All I want in the morning is to go straight to the piano so I can warm up before breakfast and dive into the music as soon as I’m done eating. But while I drop off the sheet music on the piano, the microwave beeps and the house fills with the sweet smell of berries and granola. Dad smiles when he sees me, so big it seems plastered on. “Good morning! I hope you don’t mind I made your food for you. I thought we could eat together today.”
He has a bowl of cereal for himself that he sets across from my acai bowl at the kitchen table.
“Thanks.” I poke my meal with a fork, waiting for him to say something. But he pulls out his phone and starts scrolling, not even showing me what makes him chuckle under his breath.
I want to ditch this meal and go play piano now, but I’m already here. This breakfast tastes like California, and home, and mornings with Mom where we take our time because we’re both early risers. It tastes like conversations across our bistro table, comparing our planners for the day, and Mom’s firm but kind questions about my piano goals.

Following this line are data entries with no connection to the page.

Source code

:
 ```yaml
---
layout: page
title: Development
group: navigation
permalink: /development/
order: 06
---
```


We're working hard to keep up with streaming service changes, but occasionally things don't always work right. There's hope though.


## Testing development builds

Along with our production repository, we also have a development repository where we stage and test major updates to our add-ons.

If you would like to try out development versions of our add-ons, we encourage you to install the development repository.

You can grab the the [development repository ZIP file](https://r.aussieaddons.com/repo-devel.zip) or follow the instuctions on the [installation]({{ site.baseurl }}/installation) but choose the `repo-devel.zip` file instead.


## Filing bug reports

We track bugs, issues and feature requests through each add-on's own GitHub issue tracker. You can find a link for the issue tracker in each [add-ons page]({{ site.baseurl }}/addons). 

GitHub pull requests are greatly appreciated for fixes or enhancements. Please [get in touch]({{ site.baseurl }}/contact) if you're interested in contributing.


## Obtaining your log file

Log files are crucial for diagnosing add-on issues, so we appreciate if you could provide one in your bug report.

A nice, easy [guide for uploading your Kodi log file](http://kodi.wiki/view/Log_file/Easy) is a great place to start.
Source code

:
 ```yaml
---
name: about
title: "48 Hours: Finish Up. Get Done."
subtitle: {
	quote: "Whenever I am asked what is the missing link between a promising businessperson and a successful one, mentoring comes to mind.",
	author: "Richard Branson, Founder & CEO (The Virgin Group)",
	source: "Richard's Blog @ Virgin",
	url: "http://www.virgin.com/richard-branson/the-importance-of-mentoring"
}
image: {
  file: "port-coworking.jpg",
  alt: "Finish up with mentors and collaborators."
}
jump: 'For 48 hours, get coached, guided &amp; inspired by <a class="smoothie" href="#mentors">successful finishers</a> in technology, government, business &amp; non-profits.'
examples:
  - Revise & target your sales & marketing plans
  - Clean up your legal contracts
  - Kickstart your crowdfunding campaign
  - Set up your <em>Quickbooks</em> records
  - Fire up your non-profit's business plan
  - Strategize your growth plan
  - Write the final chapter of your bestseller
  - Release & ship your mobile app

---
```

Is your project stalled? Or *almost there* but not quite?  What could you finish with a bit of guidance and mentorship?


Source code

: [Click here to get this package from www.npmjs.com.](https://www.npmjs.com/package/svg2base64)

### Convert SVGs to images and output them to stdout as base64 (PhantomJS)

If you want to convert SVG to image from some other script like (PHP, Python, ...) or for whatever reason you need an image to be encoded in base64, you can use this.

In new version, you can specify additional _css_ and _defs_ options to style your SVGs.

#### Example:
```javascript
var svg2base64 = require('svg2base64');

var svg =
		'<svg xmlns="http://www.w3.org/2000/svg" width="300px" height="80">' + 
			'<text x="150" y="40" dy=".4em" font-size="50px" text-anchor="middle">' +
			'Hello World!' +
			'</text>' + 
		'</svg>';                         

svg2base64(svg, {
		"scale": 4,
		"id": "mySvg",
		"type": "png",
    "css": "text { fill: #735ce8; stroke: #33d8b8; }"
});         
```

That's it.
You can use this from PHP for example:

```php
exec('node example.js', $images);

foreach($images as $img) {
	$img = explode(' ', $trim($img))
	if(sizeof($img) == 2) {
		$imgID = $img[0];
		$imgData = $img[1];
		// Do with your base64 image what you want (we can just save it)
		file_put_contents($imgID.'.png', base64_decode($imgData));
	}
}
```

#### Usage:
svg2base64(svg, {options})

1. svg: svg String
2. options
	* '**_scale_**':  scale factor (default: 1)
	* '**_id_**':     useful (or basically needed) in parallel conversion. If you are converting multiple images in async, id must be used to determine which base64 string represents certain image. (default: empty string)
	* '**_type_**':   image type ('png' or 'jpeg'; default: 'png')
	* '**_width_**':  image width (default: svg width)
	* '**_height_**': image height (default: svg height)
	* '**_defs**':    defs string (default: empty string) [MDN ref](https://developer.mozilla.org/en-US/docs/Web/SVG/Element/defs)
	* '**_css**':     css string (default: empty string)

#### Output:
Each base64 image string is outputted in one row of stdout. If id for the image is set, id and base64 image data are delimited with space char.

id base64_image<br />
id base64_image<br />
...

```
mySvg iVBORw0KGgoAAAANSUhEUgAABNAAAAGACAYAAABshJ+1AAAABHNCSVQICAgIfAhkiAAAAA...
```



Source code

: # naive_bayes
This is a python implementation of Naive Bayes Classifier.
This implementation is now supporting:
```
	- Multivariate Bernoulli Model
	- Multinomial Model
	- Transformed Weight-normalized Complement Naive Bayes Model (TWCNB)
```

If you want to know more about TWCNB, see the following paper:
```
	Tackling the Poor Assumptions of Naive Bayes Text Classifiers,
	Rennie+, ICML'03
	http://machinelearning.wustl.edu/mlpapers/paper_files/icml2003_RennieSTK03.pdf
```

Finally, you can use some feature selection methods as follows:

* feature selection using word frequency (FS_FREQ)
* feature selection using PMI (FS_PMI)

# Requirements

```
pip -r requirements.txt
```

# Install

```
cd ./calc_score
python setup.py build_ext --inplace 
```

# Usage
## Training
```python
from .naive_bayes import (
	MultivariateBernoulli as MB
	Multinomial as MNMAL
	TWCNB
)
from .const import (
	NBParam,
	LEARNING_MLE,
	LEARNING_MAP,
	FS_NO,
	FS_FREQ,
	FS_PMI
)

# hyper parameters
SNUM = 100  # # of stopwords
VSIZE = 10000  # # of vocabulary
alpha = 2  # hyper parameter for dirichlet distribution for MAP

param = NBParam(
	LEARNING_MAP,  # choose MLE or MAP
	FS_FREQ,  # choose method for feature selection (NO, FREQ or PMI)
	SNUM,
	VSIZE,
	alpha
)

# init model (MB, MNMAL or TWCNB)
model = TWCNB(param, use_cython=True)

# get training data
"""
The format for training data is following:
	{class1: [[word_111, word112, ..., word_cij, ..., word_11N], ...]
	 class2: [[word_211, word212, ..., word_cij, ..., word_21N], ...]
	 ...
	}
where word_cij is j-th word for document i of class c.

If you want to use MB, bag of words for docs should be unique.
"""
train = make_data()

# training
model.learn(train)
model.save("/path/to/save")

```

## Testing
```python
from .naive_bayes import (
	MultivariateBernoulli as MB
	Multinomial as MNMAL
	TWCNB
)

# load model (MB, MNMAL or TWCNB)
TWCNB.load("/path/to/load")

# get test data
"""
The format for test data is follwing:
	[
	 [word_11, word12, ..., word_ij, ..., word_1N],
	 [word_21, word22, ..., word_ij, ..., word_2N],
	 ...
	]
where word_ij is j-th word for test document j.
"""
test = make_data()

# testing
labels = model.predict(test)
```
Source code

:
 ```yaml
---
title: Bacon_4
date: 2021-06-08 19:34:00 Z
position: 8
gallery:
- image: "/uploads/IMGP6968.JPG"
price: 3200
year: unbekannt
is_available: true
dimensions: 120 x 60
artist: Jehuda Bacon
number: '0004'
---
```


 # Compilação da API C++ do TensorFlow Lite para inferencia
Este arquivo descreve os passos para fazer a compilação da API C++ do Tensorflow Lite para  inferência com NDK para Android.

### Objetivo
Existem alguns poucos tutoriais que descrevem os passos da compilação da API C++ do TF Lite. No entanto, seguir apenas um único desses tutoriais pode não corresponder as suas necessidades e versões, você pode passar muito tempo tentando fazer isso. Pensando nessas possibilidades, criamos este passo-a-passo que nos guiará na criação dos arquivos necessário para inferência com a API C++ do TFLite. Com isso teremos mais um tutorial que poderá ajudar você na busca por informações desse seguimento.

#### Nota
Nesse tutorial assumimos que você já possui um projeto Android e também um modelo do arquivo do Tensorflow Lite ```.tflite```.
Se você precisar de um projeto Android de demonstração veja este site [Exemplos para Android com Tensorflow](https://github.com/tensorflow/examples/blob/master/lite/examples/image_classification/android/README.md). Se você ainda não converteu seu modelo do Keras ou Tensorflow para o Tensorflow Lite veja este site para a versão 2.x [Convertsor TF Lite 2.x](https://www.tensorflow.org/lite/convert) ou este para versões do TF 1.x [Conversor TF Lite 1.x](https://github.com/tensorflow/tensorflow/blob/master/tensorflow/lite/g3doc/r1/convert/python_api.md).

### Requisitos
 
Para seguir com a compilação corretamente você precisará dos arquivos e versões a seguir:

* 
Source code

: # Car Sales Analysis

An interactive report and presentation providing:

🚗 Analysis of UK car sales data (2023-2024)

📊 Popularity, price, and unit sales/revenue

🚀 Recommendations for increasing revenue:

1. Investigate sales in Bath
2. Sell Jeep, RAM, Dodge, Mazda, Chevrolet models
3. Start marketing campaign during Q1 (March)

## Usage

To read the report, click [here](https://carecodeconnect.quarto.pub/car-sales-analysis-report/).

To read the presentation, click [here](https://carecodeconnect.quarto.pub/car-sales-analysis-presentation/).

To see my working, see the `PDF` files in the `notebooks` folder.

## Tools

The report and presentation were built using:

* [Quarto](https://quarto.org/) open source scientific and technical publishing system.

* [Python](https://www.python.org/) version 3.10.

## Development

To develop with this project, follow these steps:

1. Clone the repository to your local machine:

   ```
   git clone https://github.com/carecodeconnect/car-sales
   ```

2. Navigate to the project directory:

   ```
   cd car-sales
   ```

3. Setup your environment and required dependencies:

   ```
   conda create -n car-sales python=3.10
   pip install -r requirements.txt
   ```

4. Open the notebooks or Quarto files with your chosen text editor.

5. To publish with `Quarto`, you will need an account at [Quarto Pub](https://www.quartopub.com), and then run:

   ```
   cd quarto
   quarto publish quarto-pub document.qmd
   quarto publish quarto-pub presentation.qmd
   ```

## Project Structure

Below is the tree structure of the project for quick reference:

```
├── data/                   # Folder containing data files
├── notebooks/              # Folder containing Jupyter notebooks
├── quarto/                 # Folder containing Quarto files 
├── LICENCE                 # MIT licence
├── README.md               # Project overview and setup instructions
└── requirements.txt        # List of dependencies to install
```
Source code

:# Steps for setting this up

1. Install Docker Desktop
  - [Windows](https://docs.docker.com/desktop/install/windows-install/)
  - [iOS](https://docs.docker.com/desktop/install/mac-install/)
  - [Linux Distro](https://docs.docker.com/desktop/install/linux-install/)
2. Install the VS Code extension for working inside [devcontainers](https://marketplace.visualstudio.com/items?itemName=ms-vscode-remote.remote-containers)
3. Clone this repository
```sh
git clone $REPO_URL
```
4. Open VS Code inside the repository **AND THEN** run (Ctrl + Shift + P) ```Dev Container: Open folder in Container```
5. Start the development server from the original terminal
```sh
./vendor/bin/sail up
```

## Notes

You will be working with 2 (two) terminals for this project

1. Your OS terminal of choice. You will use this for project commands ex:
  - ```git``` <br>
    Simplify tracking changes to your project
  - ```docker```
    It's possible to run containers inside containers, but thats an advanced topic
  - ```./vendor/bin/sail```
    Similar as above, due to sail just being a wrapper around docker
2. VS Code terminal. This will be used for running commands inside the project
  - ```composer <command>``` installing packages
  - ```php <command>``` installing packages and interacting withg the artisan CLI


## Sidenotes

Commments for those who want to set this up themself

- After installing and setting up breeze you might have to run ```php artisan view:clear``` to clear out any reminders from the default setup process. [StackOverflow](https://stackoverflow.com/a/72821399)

For a moment I regret Dad buying these for me. Maybe I wouldn’t miss Mom so much if I were eating Crunch Berries like he is. I finish before him and go upstairs to get dressed without saying a word about leaving. By the time I’m ready to come downstairs again, wavy hair brushed until it’s almost behaving and covered in a loosely knit beanie, wearing fleece-lined leggings and a tunic sweater, I hear music.
Scales. Then soft, dancing arpeggios. Then a movement I recognize from Bach. I hadn’t heard Dad play once in the four days that I’ve been here.
He doesn’t seem to see me. His eyes focus on the keys; his shoulders hunch so he’s as near to the music as he can be. I stand like he did last night, quiet and still and listening. Maybe if I give him his space, I’ll get my turn sooner. I rest my arms on the banister and lean toward him as I listen, enjoying the way he plays so differently than I do.
When the movement ends, I finish coming down the stairs. “I’ve missed hearing you play. That was beautiful.”
“Thanks,” he says without meeting my eyes. His hands are already feeling along the keys for a new beginning.
“Now that you’ve had a turn, do you mind if I practice? There’s only a few days before my audition and this piece is so new to me…”
“Spending all your time practicing is counterproductive. You need a break, too.”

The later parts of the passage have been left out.